これはDVDも借りて見なければ。
「オーデュポンの祈り」よりも分かり易く、
「ラッシュライフ」よりもシンプルで、
「重力ピエロ」よりもスッキリとした感じ。
幕間に事件の20年後のジャーナリストの視点を挟む事で
読者に事件の一面が明かされる。
この辺りは、田中芳樹が銀英伝の中で後世の歴史家を活用したのに似てる。
「トゥルーマン・ショー」だっけか、こんなハリウッド映画無かったっけ?
巨大な国家権力に陥れられようとしている青柳を救う市井の一個人。
もちろん旧友らは分からないでも無いけど、将門くんや命を散らしたキルオらの
インセンティブにはややご都合主義も感じるけど、そんな事言ってたら
この一大エンターテインメントが成立しない。
今のところ、伊坂作品の中では一番面白くスイスイ読めたかも。
「ラッシュライフ」ももちろん面白かったのだけど、あちらの方が伏線が
入り乱れており、整理するのに時間がかかった。
ラストをどうするのかと思ったけど、悪くない。
事件から3ヶ月後に、ロック岩崎や、両親に届けられたメッセージが爽快。
最後に花◎
一つ気になったのは、会話のやり取りで文字数が揃う行が幾つか見られる事。
これは当然意図的なんだろうな。テンポ感を出そうとしたのかな。
だとすれば、結構秀逸なアイディアだと思った。偶然なら、それはそれで大したものだ。
■DVDを見て
キャストのイメージが違ったな。森田(吉岡)とカズ(劇団ひとり)は逆かと。
カズの方が線が細いイメージがあり、森田はBoBAさんの様なゴツいイメージがあったけどね。
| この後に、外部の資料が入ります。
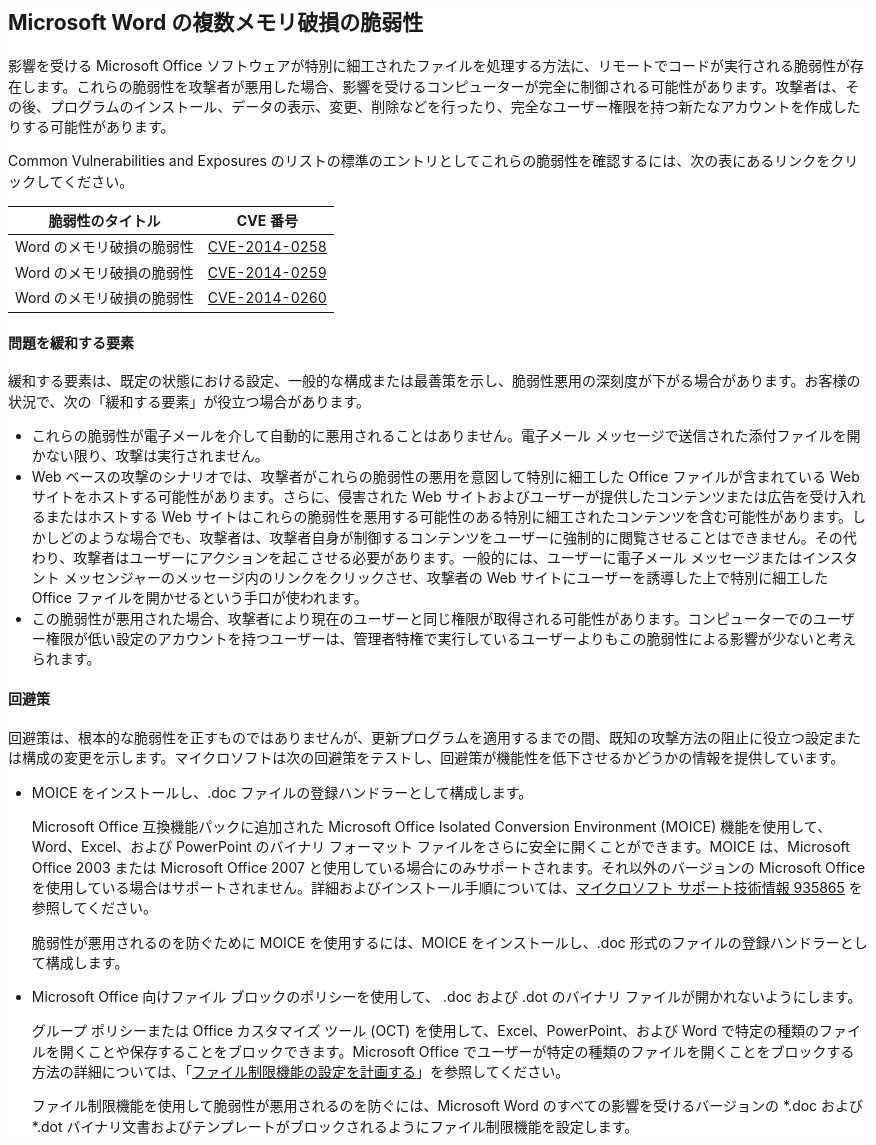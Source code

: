 </tr>
</table>
<p> </p>

Microsoft Word の複数メモリ破損の脆弱性
---------------------------------------

<span></span>
影響を受ける Microsoft Office ソフトウェアが特別に細工されたファイルを処理する方法に、リモートでコードが実行される脆弱性が存在します。これらの脆弱性を攻撃者が悪用した場合、影響を受けるコンピューターが完全に制御される可能性があります。攻撃者は、その後、プログラムのインストール、データの表示、変更、削除などを行ったり、完全なユーザー権限を持つ新たなアカウントを作成したりする可能性があります。

Common Vulnerabilities and Exposures のリストの標準のエントリとしてこれらの脆弱性を確認するには、次の表にあるリンクをクリックしてください。

| 脆弱性のタイトル          | CVE 番号                                                                         |
|---------------------------|----------------------------------------------------------------------------------|
| Word のメモリ破損の脆弱性 | [CVE-2014-0258](http://www.cve.mitre.org/cgi-bin/cvename.cgi?name=cve-2014-0258) |
| Word のメモリ破損の脆弱性 | [CVE-2014-0259](http://www.cve.mitre.org/cgi-bin/cvename.cgi?name=cve-2014-0259) |
| Word のメモリ破損の脆弱性 | [CVE-2014-0260](http://www.cve.mitre.org/cgi-bin/cvename.cgi?name=cve-2014-0260) |

#### 問題を緩和する要素

緩和する要素は、既定の状態における設定、一般的な構成または最善策を示し、脆弱性悪用の深刻度が下がる場合があります。お客様の状況で、次の「緩和する要素」が役立つ場合があります。

-   これらの脆弱性が電子メールを介して自動的に悪用されることはありません。電子メール メッセージで送信された添付ファイルを開かない限り、攻撃は実行されません。
-   Web ベースの攻撃のシナリオでは、攻撃者がこれらの脆弱性の悪用を意図して特別に細工した Office ファイルが含まれている Web サイトをホストする可能性があります。さらに、侵害された Web サイトおよびユーザーが提供したコンテンツまたは広告を受け入れるまたはホストする Web サイトはこれらの脆弱性を悪用する可能性のある特別に細工されたコンテンツを含む可能性があります。しかしどのような場合でも、攻撃者は、攻撃者自身が制御するコンテンツをユーザーに強制的に閲覧させることはできません。その代わり、攻撃者はユーザーにアクションを起こさせる必要があります。一般的には、ユーザーに電子メール メッセージまたはインスタント メッセンジャーのメッセージ内のリンクをクリックさせ、攻撃者の Web サイトにユーザーを誘導した上で特別に細工した Office ファイルを開かせるという手口が使われます。
-   この脆弱性が悪用された場合、攻撃者により現在のユーザーと同じ権限が取得される可能性があります。コンピューターでのユーザー権限が低い設定のアカウントを持つユーザーは、管理者特権で実行しているユーザーよりもこの脆弱性による影響が少ないと考えられます。

#### 回避策

回避策は、根本的な脆弱性を正すものではありませんが、更新プログラムを適用するまでの間、既知の攻撃方法の阻止に役立つ設定または構成の変更を示します。マイクロソフトは次の回避策をテストし、回避策が機能性を低下させるかどうかの情報を提供しています。

-   MOICE をインストールし、.doc ファイルの登録ハンドラーとして構成します。

    Microsoft Office 互換機能パックに追加された Microsoft Office Isolated Conversion Environment (MOICE) 機能を使用して、Word、Excel、および PowerPoint のバイナリ フォーマット ファイルをさらに安全に開くことができます。MOICE は、Microsoft Office 2003 または Microsoft Office 2007 と使用している場合にのみサポートされます。それ以外のバージョンの Microsoft Office を使用している場合はサポートされません。詳細およびインストール手順については、[マイクロソフト サポート技術情報 935865](https://support.microsoft.com/kb/935865/ja) を参照してください。

    脆弱性が悪用されるのを防ぐために MOICE を使用するには、MOICE をインストールし、.doc 形式のファイルの登録ハンドラーとして構成します。

-   Microsoft Office 向けファイル ブロックのポリシーを使用して、 .doc および .dot のバイナリ ファイルが開かれないようにします。

    グループ ポリシーまたは Office カスタマイズ ツール (OCT) を使用して、Excel、PowerPoint、および Word で特定の種類のファイルを開くことや保存することをブロックできます。Microsoft Office でユーザーが特定の種類のファイルを開くことをブロックする方法の詳細については、「[ファイル制限機能の設定を計画する](http://technet.microsoft.com/ja-jp/library/cc179230)」を参照してください。

    ファイル制限機能を使用して脆弱性が悪用されるのを防ぐには、Microsoft Word のすべての影響を受けるバージョンの \*.doc および \*.dot バイナリ文書およびテンプレートがブロックされるようにファイル制限機能を設定します。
キルオも濱田岳でしたか。彼は伊坂作品の映像化の肝なのかね。他作品でも起用されてるね。私のイメージだと松田翔太だった。
首相公選制やセキュリティポッドはばっさりカットね。ま、説明に割く時間も勿体無いし已む無しか。
そのためセキュリティポッドのメンテ係の将門君の出番も無し。
最後の花火は彼がいないと、あそこまで大掛かりな仕掛けは難しいと思うが。起爆装置も携帯電話って訳じゃ無かった。
尺の都合で森田の出番はパレード現場に連れて行くだけで、青柳が痴漢に間違われるシーンがカット。これは惜しい。
ラストの「痴漢は死ね」にも一枚噛んでいただけにね。森田は「森の声」もカットなのが残念。
原作の晴子は報道されている青柳像に違和感を感じて、それで青柳を救おうとするのだけど
事件前に一粒残さずご飯を食べたと言うエピソードが割愛されてしまった映画版では晴子のモチベーションがやや稀薄。
でも総じてよく出来てたと思う。不満は無い。